What needs to be done:
Pictures aside, return every line below exactly as written.

Records shown:
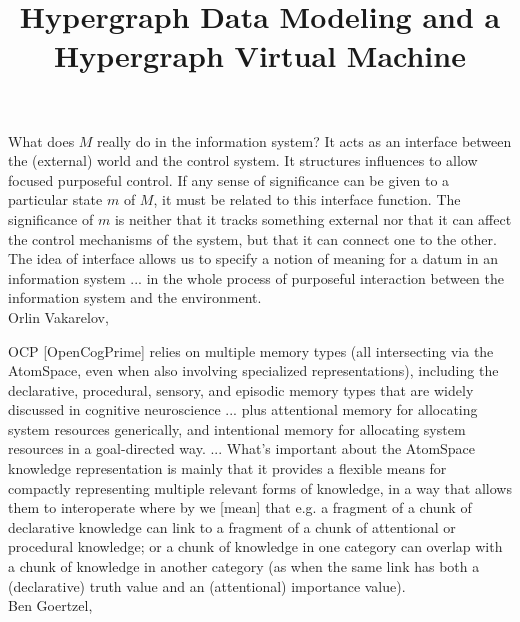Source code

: \documentclass[11pt,twocolumn]{article}
\begin{document}
\title{Hypergraph Data Modeling and a Hypergraph Virtual Machine}
\newsavebox{\qboxi}
\newsavebox{\qboxii}
\newsavebox{\qboxiii}
\begin{lrbox}{\qboxi}
\begin{frquote}What does $M$ really do in the information system?  It acts as
an interface between the (external) world and the control 
system.  It structures influences to allow focused purposeful
control.  If any sense of significance can be given
to a particular state $m$ of $M$, it must be related
to this interface function.  The
significance of $m$ is neither that it
tracks something external nor
that it can affect the
control mechanisms of the system,
but that it can connect one to the
other.  The idea of interface allows
us to specify a notion of meaning for a datum
in an information system ... in the whole process
of purposeful interaction between the information system and the environment.
\\ \longdash{} Orlin Vakarelov, \cite[p. 15-16]{OrlinVakarelov}{}
\end{frquote}
\end{lrbox}	
\begin{lrbox}{\qboxii}
\begin{frquote}OCP [OpenCogPrime] relies on multiple memory types 
(all intersecting via the AtomSpace, even when also involving 
specialized representations), including the declarative, procedural, sensory, 
and episodic memory types that are widely discussed in cognitive 
neuroscience ... plus attentional memory for allocating system resources
generically, and intentional memory for allocating system resources in 
a goal-directed way.  ...
What's important about the AtomSpace knowledge representation is mainly 
that it provides a flexible means for compactly representing multiple relevant forms 
of knowledge, in a way that allows them to interoperate \mdash{} 
where by  we [mean] that e.g. a 
fragment of a chunk of declarative knowledge can link
to a fragment of a chunk of attentional or procedural knowledge; 
or a chunk of knowledge in one category
can overlap with a chunk of knowledge in another category (as when the same link has both a (declarative) truth value and an 
(attentional) importance value).  
\\ \longdash{} Ben Goertzel, \cite[pp. 4-5]{GoertzelSS}{}
\end{frquote}
\end{lrbox}	
\end{document}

Exercise result:
Source code

: \documentclass[11pt,twocolumn]{article}
\begin{document}
\title{Hypergraph Data Modeling and a Hypergraph Virtual Machine}
\newsavebox{\qboxi}
\newsavebox{\qboxii}
\newsavebox{\qboxiii}
\begin{lrbox}{\qboxi}
\begin{frquote}What does $M$ really do in the information system?  It acts as
an interface between the (external) world and the control 
system.  It structures influences to allow focused purposeful
control.  If any sense of significance can be given
to a particular state $m$ of $M$, it must be related
to this interface function.  The
significance of $m$ is neither that it
tracks something external nor
that it can affect the
control mechanisms of the system,
but that it can connect one to the
other.  The idea of interface allows
us to specify a notion of meaning for a datum
in an information system ... in the whole process
of purposeful interaction between the information system and the environment.
\\ \longdash{} Orlin Vakarelov, \cite[p. 15-16]{OrlinVakarelov}{}
\end{frquote}
\end{lrbox}	
\begin{lrbox}{\qboxii}
\begin{frquote}OCP [OpenCogPrime] relies on multiple memory types 
(all intersecting via the AtomSpace, even when also involving 
specialized representations), including the declarative, procedural, sensory, 
and episodic memory types that are widely discussed in cognitive 
neuroscience ... plus attentional memory for allocating system resources
generically, and intentional memory for allocating system resources in 
a goal-directed way.  ...
What's important about the AtomSpace knowledge representation is mainly 
that it provides a flexible means for compactly representing multiple relevant forms 
of knowledge, in a way that allows them to interoperate \mdash{} 
where by  we [mean] that e.g. a 
fragment of a chunk of declarative knowledge can link
to a fragment of a chunk of attentional or procedural knowledge; 
or a chunk of knowledge in one category
can overlap with a chunk of knowledge in another category (as when the same link has both a (declarative) truth value and an 
(attentional) importance value).  
\\ \longdash{} Ben Goertzel, \cite[pp. 4-5]{GoertzelSS}{}
\end{frquote}
\end{lrbox}	
\end{document}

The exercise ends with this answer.